GLP-1 agonists (liraglutide, semaglutide) are newer to the scene, seem to promote more weight loss on the whole than the other aforementioned medications, and seem to have a relatively low side-effect burden (the most common side effects are not serious and include injection site irritation and gastrointestinal effects). GLP-1 agonists also have other observed health benefits, including reduction of blood glucose and blood pressure, resolution of non-alcoholic steatohepatitis (“fatty liver”), prevention of major cardiovascular events, improvement of fertility and sex hormone levels, and improvement of obstructive sleep apnea symptoms and cognitive scores, some of which are independent of the weight loss. Tirzepatide, a medication that is used to treat diabetes, which also has some GLP-1 agonist effects, was also recently approved for the treatment of obesity.

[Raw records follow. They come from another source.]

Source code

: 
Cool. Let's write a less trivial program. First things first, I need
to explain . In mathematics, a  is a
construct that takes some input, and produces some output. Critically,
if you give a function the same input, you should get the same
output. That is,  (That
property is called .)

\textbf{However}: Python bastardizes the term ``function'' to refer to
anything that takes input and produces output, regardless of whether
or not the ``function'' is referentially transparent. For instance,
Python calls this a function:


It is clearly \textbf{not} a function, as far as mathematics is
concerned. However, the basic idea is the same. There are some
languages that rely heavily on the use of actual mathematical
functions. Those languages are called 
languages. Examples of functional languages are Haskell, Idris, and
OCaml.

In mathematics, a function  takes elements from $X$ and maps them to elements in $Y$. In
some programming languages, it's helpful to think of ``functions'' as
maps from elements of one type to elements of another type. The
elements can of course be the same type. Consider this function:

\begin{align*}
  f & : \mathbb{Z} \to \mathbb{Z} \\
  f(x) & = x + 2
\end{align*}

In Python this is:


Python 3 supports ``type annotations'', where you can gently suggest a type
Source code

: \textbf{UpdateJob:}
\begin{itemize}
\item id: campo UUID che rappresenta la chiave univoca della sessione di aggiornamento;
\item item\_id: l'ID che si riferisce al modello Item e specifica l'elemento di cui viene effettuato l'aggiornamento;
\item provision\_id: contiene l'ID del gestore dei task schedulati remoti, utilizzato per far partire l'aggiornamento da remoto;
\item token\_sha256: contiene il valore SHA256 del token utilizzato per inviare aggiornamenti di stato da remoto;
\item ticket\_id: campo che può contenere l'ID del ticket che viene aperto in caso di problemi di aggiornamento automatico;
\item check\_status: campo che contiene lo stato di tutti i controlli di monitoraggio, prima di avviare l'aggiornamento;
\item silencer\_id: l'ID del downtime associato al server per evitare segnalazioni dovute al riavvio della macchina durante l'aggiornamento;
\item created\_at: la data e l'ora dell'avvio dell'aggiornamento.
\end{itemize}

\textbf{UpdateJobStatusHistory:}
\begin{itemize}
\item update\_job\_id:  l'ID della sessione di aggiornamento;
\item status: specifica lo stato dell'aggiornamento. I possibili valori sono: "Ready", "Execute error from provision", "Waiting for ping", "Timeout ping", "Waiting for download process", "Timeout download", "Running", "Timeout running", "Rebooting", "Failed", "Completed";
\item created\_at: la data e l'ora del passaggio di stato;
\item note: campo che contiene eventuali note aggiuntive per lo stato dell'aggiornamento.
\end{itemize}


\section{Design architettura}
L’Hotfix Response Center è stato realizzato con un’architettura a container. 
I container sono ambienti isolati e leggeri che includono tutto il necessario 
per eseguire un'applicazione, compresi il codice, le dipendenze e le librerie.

Some of these medications (topiramate, naltrexone, bupropion, GLP1 agonists) seem to work, at least in part, through the brain’s reward network and may promote recovery from addictions, too, by reducing craving and or improving self-control. This is especially interesting in the context of the food addiction controversy, which I’ve discussed in other posts.

For many patients with obesity who take weight-loss-promoting medications, weight gain probably often reoccurs after the medication is stopped. In most cases, long-term studies are lacking.

Conclusion

I definitely advocate for the use of these medications, but only for the right patient and for the right reasons. They can be quite helpful, counteracting our body’s very resilient homeostatic systems that stubbornly resist weight loss through many redundant biological mechanisms. Providers should consider treating their patients with obesity with any of these medications if appropriately trained in the use of the medication, and if they feel comfortable assessing the risk-benefit profiles in the context of their patient’s medical and mental health situations.

References

Wilcox, C.E., (2021). Food Addiction, Obesity and Disorders of Overeating: An Evidence-Based Assessment and Clinical Guide. Springer.